說罷,轉身對封養離說道:“大個子,給我拿兩張馬紮來,我於景略先生有要事商量,你們散開戒備。”
身材魁梧的封養離答應了一聲,很快就送過來兩個馬紮,展開放在曾華和王猛旁邊,然後將風火輪和王猛的坐騎牽走,領著數百親衛遠遠地散開,圍成一個警戒森嚴的大。
曾華和王猛在據說是從北方傳來的馬紮上坐下,整個寬牛皮做成的馬紮面非常的舒適。曾華順手把明詔行文和劉惔手書遞了過去。
王猛接過來便仔細地翻閱起來,只見明詔行文上的東西很簡單,說此次曾華收復關隴失地,居功甚偉,故而明詔回建康,於廟堂明殿上領天恩封賞。
王猛接著再繼續看劉惔的手書。劉惔的手書就沒有那麼正式,字句中滿是殷切的關懷之意,手書中劉惔開門見山地說這次朝廷此次詔曾華回建康並無它意,叫曾華不要多想,如果戰事不緊張的話就趕快到建康走一趟。劉惔還在信中說道,朝廷終於願意尚桂陽長公主於曾華,也算是了了他一樁心願。
“景略先生,你說我是回建康還是不回?”曾華沉聲問道。
王猛心裡一愣,大人今天怎麼了?這麼明顯的事情都沒有想明白嗎?但是王猛看到劉惔後面幾句話,心裡一動,有點明白曾華心裡所想了。
“大人,依屬下看還是不去的好。”王猛很直白地說道,“儘管建康這次明詔傳大人回建康並無二意,但是大人這個時候離開長安關右,恐怕不妥。而今關右內部初定,人心不穩,外有強敵環視,稍有不慎就會全域性牽動,一發不可收拾了。”
“而且建康朝廷的真正用意只是牽制大人不要直入河洛,為朝廷正師北伐拖延時間,在他們心目中,能不能收復河洛固然重要,但是誰收復河洛更重要。在他們眼裡,收復河洛也是一個籌碼。當然,這河洛對於我們來說也是一個籌碼。”王猛越說越直白了。

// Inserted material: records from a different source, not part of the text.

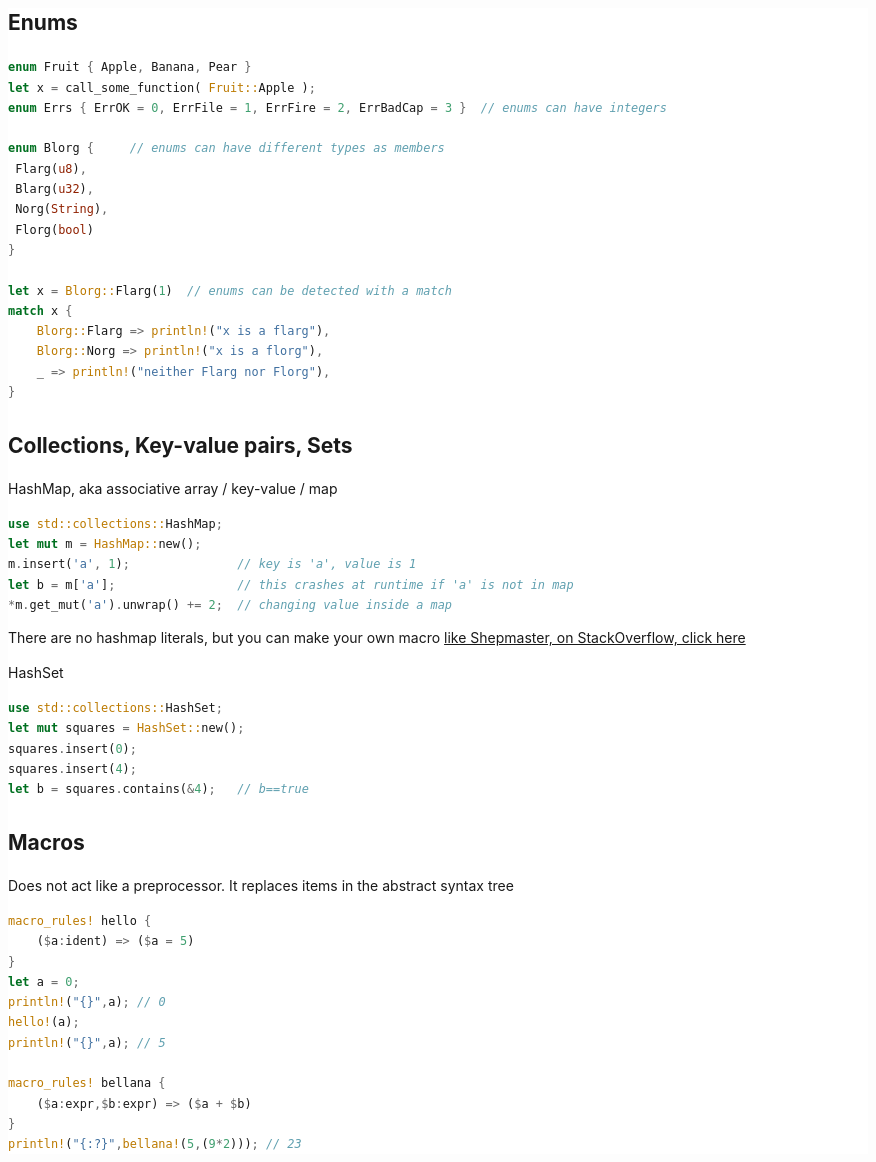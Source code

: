 
## Enums

```rust
enum Fruit { Apple, Banana, Pear }
let x = call_some_function( Fruit::Apple );  
enum Errs { ErrOK = 0, ErrFile = 1, ErrFire = 2, ErrBadCap = 3 }  // enums can have integers

enum Blorg {     // enums can have different types as members
 Flarg(u8),
 Blarg(u32),
 Norg(String),
 Florg(bool)
}

let x = Blorg::Flarg(1)  // enums can be detected with a match
match x {
    Blorg::Flarg => println!("x is a flarg"),
    Blorg::Norg => println!("x is a florg"),
    _ => println!("neither Flarg nor Florg"),
}
```

## Collections, Key-value pairs, Sets

HashMap, aka associative array / key-value / map 

```rust
use std::collections::HashMap;
let mut m = HashMap::new();   
m.insert('a', 1);               // key is 'a', value is 1
let b = m['a'];                 // this crashes at runtime if 'a' is not in map
*m.get_mut('a').unwrap() += 2;  // changing value inside a map

```

There are no hashmap literals, but you can make your own macro [like Shepmaster, on StackOverflow, click here](https://stackoverflow.com/questions/27582739/how-do-i-create-a-hashmap-literal)

HashSet

```rust
use std::collections::HashSet;
let mut squares = HashSet::new();
squares.insert(0);
squares.insert(4);
let b = squares.contains(&4);   // b==true
```

## Macros

Does not act like a preprocessor. It replaces items in the abstract syntax tree

```rust
macro_rules! hello {
    ($a:ident) => ($a = 5)
}
let a = 0;
println!("{}",a); // 0
hello!(a);
println!("{}",a); // 5
    
macro_rules! bellana {
    ($a:expr,$b:expr) => ($a + $b)
}
println!("{:?}",bellana!(5,(9*2))); // 23

```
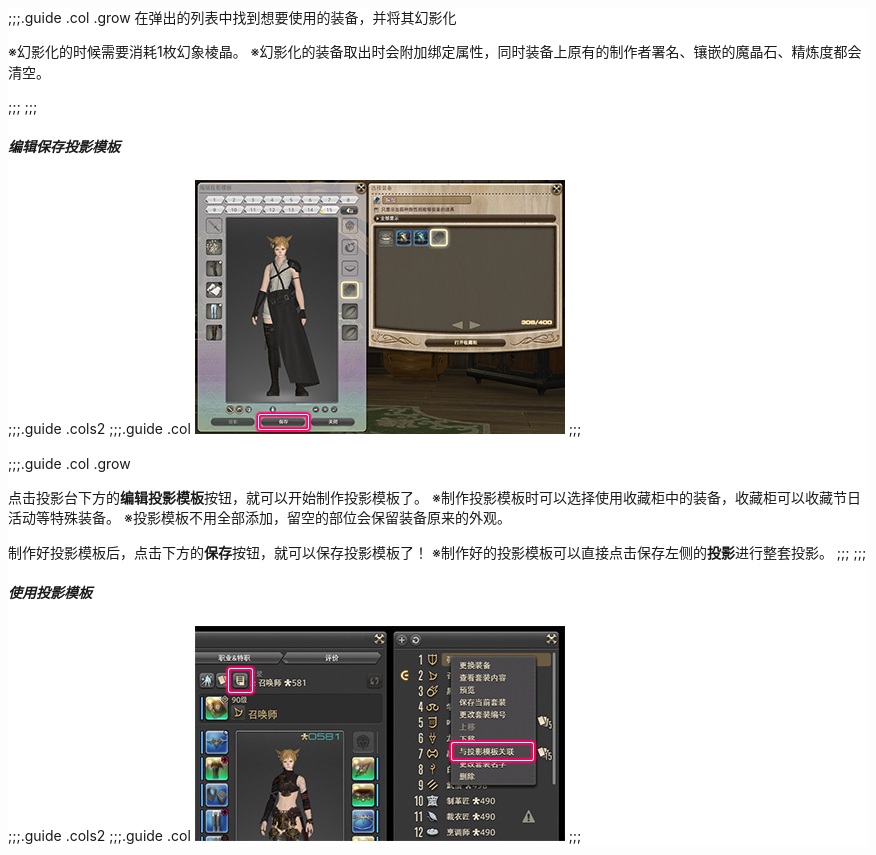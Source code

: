 ;;;.guide .col .grow
在弹出的列表中找到想要使用的装备，并将其幻影化

※幻影化的时候需要消耗1枚幻象棱晶。
※幻影化的装备取出时会附加绑定属性，同时装备上原有的制作者署名、镶嵌的魔晶石、精炼度都会清空。

;;;
;;;

##### 编辑保存投影模板

;;;.guide .cols2
;;;.guide .col
![](./equip.assets/GlamourPlate.jpg)
;;;

;;;.guide .col .grow

点击投影台下方的**编辑投影模板**按钮，就可以开始制作投影模板了。
※制作投影模板时可以选择使用收藏柜中的装备，收藏柜可以收藏节日活动等特殊装备。
※投影模板不用全部添加，留空的部位会保留装备原来的外观。

制作好投影模板后，点击下方的**保存**按钮，就可以保存投影模板了！
※制作好的投影模板可以直接点击保存左侧的**投影**进行整套投影。
;;;
;;;

##### 使用投影模板

;;;.guide .cols2
;;;.guide .col
![](./equip.assets/LinktoGlamourPlate.jpg)
;;;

“既然如此,大人只要回表說關右現在危機四伏,不是輕易可以離身的時候,也向朝廷明確表示關右現在是不可能有能力出兵河洛,那麼大人回不回建康對於朝廷來說也無關緊要了。大人不必為了一個名而輕易放棄數百萬百姓殷切期望,讓數萬將士的血汗赴之東流。”王猛轉道:“大人,你忘記偵騎處傳來的軍情嗎?七月,河北大亂,二十餘萬百姓準備渡河歸附朝廷,誰知道褚裒已兵敗還朝了,沒有人接應,結果被北趙縱兵大掠,死亡略盡。大人,你不希望關右也出現這種情景吧?”
曾華默然了,他知道如果沒有自己在長安主持大局,剛剛打下來、還沒有正常運作起來的關隴是經不起什麼衝擊的。而自己去建康不是一、兩月就能回來的,這路途數千上萬裡,就是再快的馬也沒有局勢變得快呀。到時自己要是兵敗退回梁州,又將是一場慘劇。
“景略先生,我深知離開長安的危險,只是”曾華說到這裡,不願再說下去來了。
“大人,我知道你和真長先生的感情。真長先生已經病重,此次去建康可能是最後一面,但是如果因為這樣而讓長安關右有失,那麼真長先生又豈能安心?”王猛勸道。
曾華黯然地點點頭,劉惔最後幾句話深深打動了他,此次不見,恐將來再見就是九泉之下了。他也從桓溫的書信中知道劉惔病得不輕,已近燈盡油枯之際。
曾華思來想去,最後還是長嘆了一聲,幽幽地說道:“人生之不如意的事十有八九,有喜必有憂!”
第二日,曾華回到長安,於車胤等人商量的結果也是一致認為不能輕易去建康,不是別的原因,光是關東慢慢西移的蒲洪和姚戈仲兩大部眾就已經給了潼關一線很大的壓力了。還有涼州的張家,也開始對河南之地蠢蠢欲動,要不是寒冬臨近,這會早就幹上了。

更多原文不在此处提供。